Entrei correndo e lá estava ela, no mesmo lugar onde eu havia deixado. Intocável, mesmo naquele entra e sai de um hostel barato de centro da cidade. A sensação de alívio é indescritível! E a alegria em saber que há um mundo bacana por aí, pois venhamos e convenhamos: e se fosse no Brasil!? Um objeto com valor na base de R$7.500,00, dando sopa!? Me dá calafrios só de imaginar. E que sirva de lição. Lugar de câmera fotográfica, é no pescoço! E ‘simbora seguir viagem! E de papo furado com o fotógrafo paulista, é claro! Nem lembro o nome dele para ser bem sincera. Mas a conversa foi basicamente sobre fotografia de evento, flash, ISO, edição. E adeus.

No aeroporto, eu para variar perdida como barata tonta, pedia informação com meu inglês de 7ª série. Não, 8ª série. Não, péra… Uma coisa interessante que pude observar nessas minhas andanças é que, onde quer que eu esteja, sempre tem um alguém que fala alguma palavra de português! Mais ou menos assim: “Where do you from?” “Brasil!” “Own, Brazil! Obrigado! Pão de queijo! Caipirinha!” Sério. Mas impossível não rir! Já embarcada, rumo a Boston, eu bem que tentava colocar minhas leituras em dia, e por isso levei meu ‘kindle’ a tira-colo. Há 1 ano tento terminar o livro “Longe da Árvore” de Solomon, mas ainda não é o momento. Me perco em meio aos pensamentos, lembranças e sacodes que ele me dá perante a vida. E neste momento, minha própria companhia já era o próprio sacode de realidade que eu precisava. Fica pra próxima.

Amanheceu! Oi Boston! Que dia lindo! E eu, tolinha!- preparada para o frio que me disseram que fazia lá. Mais uma vez aquela sensação de “para onde vou? esquerda ou direita?”,  somente com um endereço em mãos. Ônibus!? Trem!? Metrô!? Que fique claro, isso não é uma reclamação, mas uma observação. Gosto demais disso, foi o que busquei pra mim. Não saber o que vai acontecer nas próximas horas, me fascina! Fui de táxi. E até o destino final, casa de uma amiga recém chegada a Boston há poucos dias, fui absorvendo tudo a minha volta como de costume. Me senti um pouco em São Paulo. É só o que posso dizer sobre aquele momento.

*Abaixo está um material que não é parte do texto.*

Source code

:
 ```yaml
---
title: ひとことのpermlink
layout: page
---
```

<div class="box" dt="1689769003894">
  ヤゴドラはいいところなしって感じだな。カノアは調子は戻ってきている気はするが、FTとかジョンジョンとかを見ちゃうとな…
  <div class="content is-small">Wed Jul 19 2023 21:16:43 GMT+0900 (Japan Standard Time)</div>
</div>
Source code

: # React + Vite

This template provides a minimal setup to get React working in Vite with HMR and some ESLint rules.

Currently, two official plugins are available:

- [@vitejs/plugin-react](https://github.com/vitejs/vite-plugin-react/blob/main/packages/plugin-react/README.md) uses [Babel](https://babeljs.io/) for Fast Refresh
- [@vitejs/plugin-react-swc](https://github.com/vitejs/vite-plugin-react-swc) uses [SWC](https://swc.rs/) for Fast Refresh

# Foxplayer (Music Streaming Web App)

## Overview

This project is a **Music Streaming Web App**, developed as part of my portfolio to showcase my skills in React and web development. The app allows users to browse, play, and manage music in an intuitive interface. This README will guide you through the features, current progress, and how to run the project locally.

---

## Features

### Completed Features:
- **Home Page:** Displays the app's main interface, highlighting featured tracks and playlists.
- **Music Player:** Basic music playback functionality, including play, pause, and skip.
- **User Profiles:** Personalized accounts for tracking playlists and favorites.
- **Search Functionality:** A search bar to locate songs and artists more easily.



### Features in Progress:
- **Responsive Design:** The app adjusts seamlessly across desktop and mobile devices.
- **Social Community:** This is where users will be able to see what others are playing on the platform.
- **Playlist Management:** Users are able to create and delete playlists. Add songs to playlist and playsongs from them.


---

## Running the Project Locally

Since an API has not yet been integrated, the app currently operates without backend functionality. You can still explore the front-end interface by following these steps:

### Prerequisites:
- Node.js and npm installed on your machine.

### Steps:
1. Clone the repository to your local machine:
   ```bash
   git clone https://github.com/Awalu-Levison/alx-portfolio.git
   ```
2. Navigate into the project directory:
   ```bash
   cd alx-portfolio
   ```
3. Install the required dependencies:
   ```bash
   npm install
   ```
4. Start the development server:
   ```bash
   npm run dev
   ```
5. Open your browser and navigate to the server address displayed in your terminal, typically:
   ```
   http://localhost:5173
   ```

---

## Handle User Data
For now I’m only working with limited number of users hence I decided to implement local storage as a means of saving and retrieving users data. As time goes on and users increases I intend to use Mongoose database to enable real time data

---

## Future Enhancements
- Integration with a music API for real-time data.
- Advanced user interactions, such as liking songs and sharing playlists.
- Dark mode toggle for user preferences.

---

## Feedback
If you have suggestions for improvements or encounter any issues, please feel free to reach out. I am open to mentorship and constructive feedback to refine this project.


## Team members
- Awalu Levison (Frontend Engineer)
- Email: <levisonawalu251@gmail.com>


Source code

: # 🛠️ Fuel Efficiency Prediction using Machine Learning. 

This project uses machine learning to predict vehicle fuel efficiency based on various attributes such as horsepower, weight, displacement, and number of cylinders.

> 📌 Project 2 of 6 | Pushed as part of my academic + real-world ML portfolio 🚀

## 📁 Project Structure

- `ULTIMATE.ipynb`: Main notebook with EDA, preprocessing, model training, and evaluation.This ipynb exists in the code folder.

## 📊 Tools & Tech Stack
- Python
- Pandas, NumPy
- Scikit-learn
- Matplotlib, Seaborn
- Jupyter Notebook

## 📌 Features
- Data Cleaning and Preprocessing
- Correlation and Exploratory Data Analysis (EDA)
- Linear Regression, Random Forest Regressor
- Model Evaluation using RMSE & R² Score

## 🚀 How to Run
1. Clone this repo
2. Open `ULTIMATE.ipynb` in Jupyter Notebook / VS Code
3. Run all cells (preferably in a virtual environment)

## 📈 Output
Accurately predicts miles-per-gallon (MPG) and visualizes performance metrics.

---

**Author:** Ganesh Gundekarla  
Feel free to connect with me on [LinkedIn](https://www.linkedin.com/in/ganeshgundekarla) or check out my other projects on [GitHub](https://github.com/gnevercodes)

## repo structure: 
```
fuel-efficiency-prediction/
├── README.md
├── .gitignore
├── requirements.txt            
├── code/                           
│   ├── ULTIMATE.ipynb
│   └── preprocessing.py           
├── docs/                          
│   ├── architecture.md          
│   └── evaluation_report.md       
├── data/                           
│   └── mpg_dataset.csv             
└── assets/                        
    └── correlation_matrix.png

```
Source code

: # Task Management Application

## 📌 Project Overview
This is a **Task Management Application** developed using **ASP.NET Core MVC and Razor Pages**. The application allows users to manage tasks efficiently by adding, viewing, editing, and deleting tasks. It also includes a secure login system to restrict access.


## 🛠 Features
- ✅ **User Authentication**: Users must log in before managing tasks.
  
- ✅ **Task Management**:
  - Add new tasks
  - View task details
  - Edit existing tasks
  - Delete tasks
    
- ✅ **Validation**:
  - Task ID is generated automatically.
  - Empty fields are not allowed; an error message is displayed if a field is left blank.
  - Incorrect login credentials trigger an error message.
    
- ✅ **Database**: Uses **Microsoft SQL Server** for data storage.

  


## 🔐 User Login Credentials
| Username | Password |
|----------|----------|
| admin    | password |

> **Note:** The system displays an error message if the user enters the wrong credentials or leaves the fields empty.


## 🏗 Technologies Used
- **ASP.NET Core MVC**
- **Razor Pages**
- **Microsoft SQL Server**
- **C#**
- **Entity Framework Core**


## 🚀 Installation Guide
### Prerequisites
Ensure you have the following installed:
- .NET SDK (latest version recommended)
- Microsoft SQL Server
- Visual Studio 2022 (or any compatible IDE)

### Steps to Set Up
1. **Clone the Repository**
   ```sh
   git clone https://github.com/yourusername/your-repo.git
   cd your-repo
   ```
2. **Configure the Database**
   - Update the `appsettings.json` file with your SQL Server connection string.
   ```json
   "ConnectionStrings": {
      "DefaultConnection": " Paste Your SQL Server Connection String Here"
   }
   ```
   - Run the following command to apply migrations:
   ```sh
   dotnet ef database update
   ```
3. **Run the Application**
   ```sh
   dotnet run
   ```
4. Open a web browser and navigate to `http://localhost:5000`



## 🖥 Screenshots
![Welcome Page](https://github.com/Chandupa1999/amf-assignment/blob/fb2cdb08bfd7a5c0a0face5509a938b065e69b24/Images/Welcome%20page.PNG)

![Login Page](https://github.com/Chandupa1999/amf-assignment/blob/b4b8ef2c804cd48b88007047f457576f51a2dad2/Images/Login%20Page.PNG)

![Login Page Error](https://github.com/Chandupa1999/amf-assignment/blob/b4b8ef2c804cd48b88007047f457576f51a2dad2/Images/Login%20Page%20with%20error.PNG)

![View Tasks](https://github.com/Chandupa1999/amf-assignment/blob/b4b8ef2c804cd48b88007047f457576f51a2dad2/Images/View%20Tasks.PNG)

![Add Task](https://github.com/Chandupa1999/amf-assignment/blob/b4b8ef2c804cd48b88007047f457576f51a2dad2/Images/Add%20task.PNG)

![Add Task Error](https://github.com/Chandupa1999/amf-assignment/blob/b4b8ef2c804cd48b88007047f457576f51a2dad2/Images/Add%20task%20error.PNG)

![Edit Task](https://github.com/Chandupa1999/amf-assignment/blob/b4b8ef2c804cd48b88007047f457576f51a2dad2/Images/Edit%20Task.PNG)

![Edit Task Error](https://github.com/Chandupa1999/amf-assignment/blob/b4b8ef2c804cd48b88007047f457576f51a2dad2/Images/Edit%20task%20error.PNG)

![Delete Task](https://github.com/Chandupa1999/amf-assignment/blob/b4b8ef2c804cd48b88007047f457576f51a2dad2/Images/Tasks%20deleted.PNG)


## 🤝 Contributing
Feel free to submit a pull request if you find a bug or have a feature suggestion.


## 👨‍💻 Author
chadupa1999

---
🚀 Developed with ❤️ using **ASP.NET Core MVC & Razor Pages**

A Perla tem um filho com paralisia cerebral, assim como meu Leo. Ambos da mesma idade. Após ser recebida com bom papo e um café fresco, pude pegar Gabriel no colo e assim, me sentir tb mais perto de meu filho. A saudade doía ainda mais! Estes dois dias e meio em Boston, me ensinaram muita coisa, mas principalmente me mostrou coisas que antes eu não conseguia enxergar. E é sobre isso que quero falar com todo carinho e respeito do mundo.

Há 8 anos escuto absurdos como “vc é especial”, “escolhida por deus”, “seu filho é uma dádiva”, “como vc é forte!”, “que guerreira vc é!”, “fortaleza de mãe!”. Agradeço profundamente a (boa) intenção, mas isso não é nada legal de escutar. Sempre bati na tecla de que se existe mesmo um deus,  e se sou tão especial assim, pq ele não me abençoaria com uma criança saudável?! A carga que se carrega diante dessas palavras, é muito grande. É como se fôssemos fortes o suficiente para aguentar sofrimentos que uma outra mãe qualquer não aguentaria e isso nos endeusa, o que é irreal. É como se não fosse permitido chorar, sofrer, se lamentar. Pq, né!?- somos as escolhidas/especiais/privilegiadas. Mas a verdade é que apenas não temos outra opção a não ser, sermos fortes. Pq filho é filho, com ou sem paralisia cerebral. Estas palavras, sempre vieram de pessoas “normais”, com filhos “típicos”, daqueles que se encaixam nos padrões que a sociedade exige. E ter passado este tempo com uma família parecida com a minha, me fez enxergar muita coisa de uma forma bem diferente. Consegui ver, o que as outras pessoas vêem em mim. Como elas me enxergam. Afinal, ali eu não era a mãe do Leo. Era somente a Mari.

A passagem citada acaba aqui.